* [Work required]: Below are the records; tally the lines that include "textnormal" and report only the total.

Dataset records
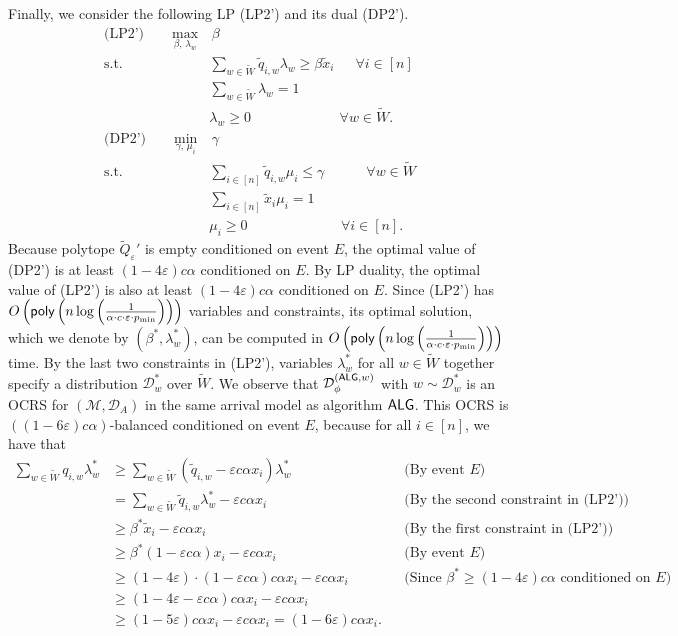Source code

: \documentclass[11pt]{article}
\newcommand{\D}{\mathcal D}
\newcommand{\M}{{\mathcal M}}
\newcommand{\alg}{\textnormal{\sffamily ALG}}
\newcommand{\eps}{\varepsilon}
\newcommand{\poly}{\textnormal{\sffamily poly}}
\begin{document}
Finally, we consider the following LP (LP2') and its dual (DP2').
\begin{align*}
    \textrm{(LP2')}\qquad\max_{\beta,\,\lambda_w}&\,\beta\nonumber\\
    \textrm{s.t. }& \sum_{w\in \tilde{W}} \tilde{q}_{i,w}\lambda_w\ge\beta \tilde{x}_i \quad\,\,\,\forall i\in [n]\nonumber\\
    & \sum_{w\in \tilde{W}}\lambda_w=1\nonumber\\
    & \lambda_w\ge 0 \qquad\qquad\qquad\,\,\forall w\in \tilde{W}.\nonumber\\
    \textrm{(DP2')}\qquad\min_{\gamma,\,\mu_i}&\,\gamma\nonumber\\
    \textrm{s.t. }& \sum_{i\in[n]} \tilde{q}_{i,w}\mu_i\le\gamma \qquad\,\,\,\,\,\,\forall w\in \tilde{W}\nonumber\\
    & \sum_{i\in[n]}\tilde{x}_i\mu_i=1\nonumber\\
    & \mu_i\ge 0 \qquad\qquad\qquad\,\,\,\,\forall i\in [n].
\end{align*}
Because polytope $\tilde{Q}_{\eps}'$ is empty conditioned on event $E$, the optimal value of (DP2') is at least $(1-4\eps)c\alpha$ conditioned on $E$. By LP duality, the optimal value of (LP2') is also at least $(1-4\eps)c\alpha$ conditioned on $E$. Since (LP2') has $O\left(\poly\left(n\log\left(\frac{1}{\alpha\cdot c\cdot\eps\cdot p_{\min}}\right)\right)\right)$ variables and constraints, its optimal solution, which we denote by $(\beta^*,\lambda_{w}^*)$, can be computed in $O\left(\poly\left(n\log\left(\frac{1}{\alpha\cdot c\cdot\eps\cdot p_{\min}}\right)\right)\right)$ time. By the last two constraints in (LP2'), variables $\lambda^*_{w}$ for all $w\in\tilde{W}$ together specify a distribution $\D_{w}^*$ over $\tilde{W}$. We observe that $\D_{\phi}^{(\alg,w)}$ with $w\sim\D_{w}^*$ is an OCRS for $(\M,\D_A)$ in the same arrival model as algorithm $\alg$. This OCRS is $((1-6\eps)c\alpha)$-balanced conditioned on event $E$, because for all $i\in[n]$, we have that
\begin{align*}
\sum_{w\in\tilde{W}}q_{i,w}\lambda_w^*&\ge\sum_{w\in\tilde{W}} (\tilde{q}_{i,w}-\eps c\alpha x_i)\lambda_w^* &&\text{(By event $E$)}\\
&=\sum_{w\in\tilde{W}}\tilde{q}_{i,w}\lambda_w^*-\eps c\alpha x_i &&\text{(By the second constraint in (LP2'))}\\
&\ge\beta^*\tilde{x}_i-\eps c\alpha x_i&&\text{(By the first constraint in (LP2'))}\\
&\ge\beta^*(1-\eps c\alpha)x_i-\eps c\alpha x_i&&\text{(By event $E$)}\\
&\ge(1-4\eps)\cdot(1-\eps c\alpha)c\alpha x_i-\eps c\alpha x_i&&\text{(Since $\beta^*\ge(1-4\eps)c\alpha$ conditioned on $E$)}\\
&\ge(1-4\eps-\eps c\alpha)c\alpha x_i-\eps c\alpha x_i\\
&\ge(1-5\eps)c\alpha x_i-\eps c\alpha x_i=(1-6\eps)c\alpha x_i.
\end{align*}
\end{document}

* [Answer box]: 2